Know More About… 1031 Exchanges
The 1031 Exchange name comes from Internal Revenue Code Section 1031. It enables you to defer capital gains tax and depreciation recapture by reinvesting the proceeds from the sale of investment property into replacement property, thus preserving significant wealth in your estate. Your 1031 Exchange deferrals can be continued through as many exchanges as you wish. However, when you sell the property without reinvesting in a new property, there will be capital gains and depreciation recapture tax liability. Our Capital Gains Tax Calculator can help you get an idea of your liability.
In addition, a 1031 Exchange lets you purchase a leveraged replacement property. This increases your basis by the amount of additional debt you assume and allows for additional depreciation pass-through. This can shelter as much as 50% to 60% of the rental-income cash flow from income taxes. On an after-tax basis, we believe the rate of return (ROR) for a 1031 Exchange into securitized real estate is comparable to the ROR on investments that may carry more risk. With the possibility of additional return from appreciation of the property, the after-tax return on investment on an annualized basis can be even greater.
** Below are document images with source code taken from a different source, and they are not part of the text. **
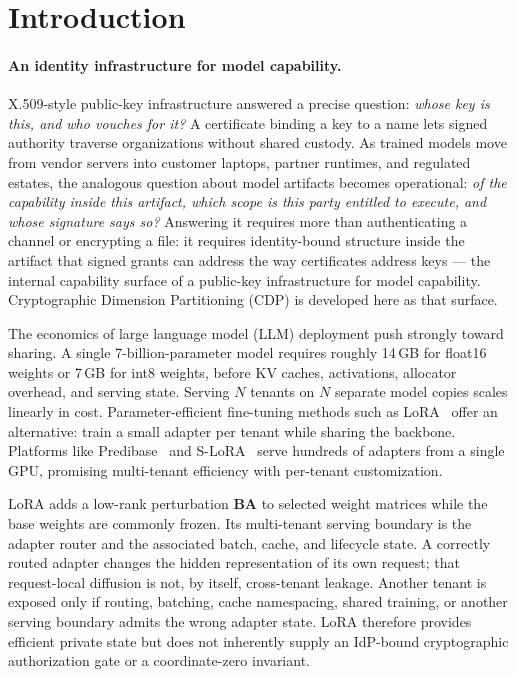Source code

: \documentclass[11pt,a4paper]{article}
\begin{document}
\section{Introduction}
\label{sec:intro}

\paragraph{An identity infrastructure for model capability.}
X.509-style public-key infrastructure answered a precise question:
\emph{whose key is this, and who vouches for it?}  A certificate
binding a key to a name lets signed authority traverse organizations
without shared custody.  As trained models move from vendor servers
into customer laptops, partner runtimes, and regulated estates, the
analogous question about model artifacts becomes operational: \emph{of
the capability inside this artifact, which scope is this party
entitled to execute, and whose signature says so?}  Answering it
requires more than authenticating a channel or encrypting a file: it
requires identity-bound structure inside the artifact that signed
grants can address the way certificates address keys --- the internal
capability surface of a public-key infrastructure for model capability.
Cryptographic Dimension Partitioning (CDP) is developed here as that surface.

The economics of large language model (LLM) deployment push
strongly toward sharing.  A single 7-billion-parameter model
requires roughly 14\,GB for float16 weights or 7\,GB for int8 weights,
before KV caches, activations, allocator overhead, and serving state.
Serving $N$ tenants on $N$ separate model copies
scales linearly in cost.  Parameter-efficient fine-tuning methods
such as LoRA~\citep{hu2022lora} offer an alternative: train a
small adapter per tenant while sharing the backbone.  Platforms
like Predibase~\citep{predibase2024lorax} and
S-LoRA~\citep{sheng2024slora} serve hundreds of adapters from a
single GPU, promising multi-tenant efficiency with per-tenant
customization.

LoRA adds a low-rank perturbation $\mathbf{B}\mathbf{A}$ to selected
weight matrices while the base weights are commonly frozen.  Its
multi-tenant serving boundary is the adapter router and the associated
batch, cache, and lifecycle state.  A correctly routed adapter changes
the hidden representation of its own request; that request-local
diffusion is not, by itself, cross-tenant leakage.  Another tenant is
exposed only if routing, batching, cache namespacing, shared training,
or another serving boundary admits the wrong adapter state.  LoRA
therefore provides efficient private state but does not inherently
supply an IdP-bound cryptographic authorization gate or a
coordinate-zero invariant.
\end{document}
A tax-deferred 1031 Exchange can be a powerful wealth-building tool. However, we highly recommend you consult a professional tax advisor to ensure that you meet every requirement of Internal Revenue Code Section 1031. Failure to meet requirements can result in immediate tax liabilities and associated penalties. In addition, you must follow – to the letter – the strict timeline and procedural requirements for a proper 1031 Exchange.